Wednesday, October 26, 2011

Occupy Wall Street is now an MTV reality show



Original here


New York Magazine reported Monday that Occupy Wall Street Is Coming to MTV.
MTV announced today that True Life: I'm Occupying Wall Street will air in less than two weeks...On the night of November 5, we'll be treated to a well-edited version of the protests we've been watching for more than a month, starring college students Kait and Caitlin, and Bryan, a member of the Zuccotti Park sanitation team.
It looks like what the late Joe Bageant called The Hologram wins again. What is The Hologram? I'll let Joe describe it for you.
We suffer under a mass national hallucination. Americans, regardless of income or social position, now live in a culture entirely perceived inside a self-referential media hologram of a nation and world that does not exist. Our national reality is staged and held together by media, chiefly movie and television images. We live in a "theater state."

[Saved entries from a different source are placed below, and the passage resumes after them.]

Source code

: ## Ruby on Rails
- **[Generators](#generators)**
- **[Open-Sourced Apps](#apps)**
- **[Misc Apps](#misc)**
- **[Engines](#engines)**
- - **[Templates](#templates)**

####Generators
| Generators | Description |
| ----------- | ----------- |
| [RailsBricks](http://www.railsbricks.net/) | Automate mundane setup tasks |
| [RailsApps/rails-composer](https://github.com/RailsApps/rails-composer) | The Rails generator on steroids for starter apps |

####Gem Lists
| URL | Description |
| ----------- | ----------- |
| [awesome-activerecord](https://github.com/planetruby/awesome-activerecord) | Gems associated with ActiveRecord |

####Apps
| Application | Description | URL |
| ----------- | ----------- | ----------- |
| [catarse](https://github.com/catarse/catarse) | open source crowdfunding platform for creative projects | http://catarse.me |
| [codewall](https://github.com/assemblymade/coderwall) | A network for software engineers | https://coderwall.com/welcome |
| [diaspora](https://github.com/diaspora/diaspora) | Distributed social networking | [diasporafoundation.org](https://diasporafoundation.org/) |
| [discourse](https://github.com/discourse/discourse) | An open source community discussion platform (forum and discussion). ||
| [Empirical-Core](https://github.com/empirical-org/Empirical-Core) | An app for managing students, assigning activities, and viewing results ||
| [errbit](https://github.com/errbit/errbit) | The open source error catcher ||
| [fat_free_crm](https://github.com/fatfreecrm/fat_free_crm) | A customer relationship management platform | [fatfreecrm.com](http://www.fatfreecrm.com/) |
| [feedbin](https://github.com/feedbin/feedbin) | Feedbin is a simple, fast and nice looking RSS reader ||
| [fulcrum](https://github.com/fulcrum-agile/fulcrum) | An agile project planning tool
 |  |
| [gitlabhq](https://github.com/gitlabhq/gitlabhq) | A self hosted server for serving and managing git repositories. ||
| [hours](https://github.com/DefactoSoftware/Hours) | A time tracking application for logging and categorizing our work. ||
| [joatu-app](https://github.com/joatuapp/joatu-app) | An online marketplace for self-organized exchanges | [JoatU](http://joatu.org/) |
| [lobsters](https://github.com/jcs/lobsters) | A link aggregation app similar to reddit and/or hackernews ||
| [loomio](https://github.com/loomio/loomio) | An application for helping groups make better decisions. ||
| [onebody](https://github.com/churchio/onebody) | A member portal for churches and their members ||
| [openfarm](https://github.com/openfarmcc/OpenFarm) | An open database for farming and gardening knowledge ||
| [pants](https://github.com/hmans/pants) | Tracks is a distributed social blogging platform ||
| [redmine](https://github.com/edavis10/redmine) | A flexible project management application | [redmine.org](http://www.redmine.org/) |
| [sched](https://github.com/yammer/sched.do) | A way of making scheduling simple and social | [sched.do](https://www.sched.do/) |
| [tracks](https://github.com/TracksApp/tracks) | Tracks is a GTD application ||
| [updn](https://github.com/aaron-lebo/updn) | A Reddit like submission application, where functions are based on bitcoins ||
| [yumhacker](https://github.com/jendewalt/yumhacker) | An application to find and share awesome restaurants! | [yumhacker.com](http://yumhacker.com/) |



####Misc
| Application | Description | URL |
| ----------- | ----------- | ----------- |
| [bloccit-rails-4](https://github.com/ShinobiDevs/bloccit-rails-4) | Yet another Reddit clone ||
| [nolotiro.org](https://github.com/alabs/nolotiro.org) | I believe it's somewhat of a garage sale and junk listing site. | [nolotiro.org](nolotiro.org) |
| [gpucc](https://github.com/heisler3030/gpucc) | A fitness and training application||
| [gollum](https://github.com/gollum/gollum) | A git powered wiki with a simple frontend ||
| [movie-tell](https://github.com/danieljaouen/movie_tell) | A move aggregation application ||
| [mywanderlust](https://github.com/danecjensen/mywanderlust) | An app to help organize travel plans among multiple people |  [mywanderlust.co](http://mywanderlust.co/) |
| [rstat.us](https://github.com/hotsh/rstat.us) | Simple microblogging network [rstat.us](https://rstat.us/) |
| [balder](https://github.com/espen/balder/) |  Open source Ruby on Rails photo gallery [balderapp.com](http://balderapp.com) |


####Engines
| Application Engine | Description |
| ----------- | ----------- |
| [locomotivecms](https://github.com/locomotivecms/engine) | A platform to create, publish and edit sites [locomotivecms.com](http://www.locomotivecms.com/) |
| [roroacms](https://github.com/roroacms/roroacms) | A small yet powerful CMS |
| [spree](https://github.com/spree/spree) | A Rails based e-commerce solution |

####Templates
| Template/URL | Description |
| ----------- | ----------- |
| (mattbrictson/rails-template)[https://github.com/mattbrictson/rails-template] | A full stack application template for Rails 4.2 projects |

In our theater state, we know the world through media productions which are edited and shaped to instruct us on how to look and behave and view the outside world. As in all staged productions and illusions, everyone we see is an actor. There are the television actors portraying what supposedly represents reality. Non-actors in Congress perform in front of the cameras, as the American empire's cultural machinery weaves and spins out our cultural mythology.

Cultural myth production is an enormous industry in America.
And now that enormous industry has turned its eye onto Occupy Wall Street and converted it into entertainment. MTV has already released a preview of its reality show. Watch the clip at MTV's site.

For those who think that television and movie coverage is the ultimate validation of what you are doing, and that does seem to be a lot of people, congratulations, Occupy Wall Street has "made it." On the other hand, becoming famous is not the point. Changing the society, economy, and politics of the United States is. Keep up the good work, and remember that character is what one does when no one, including MTV's cameras, is watching.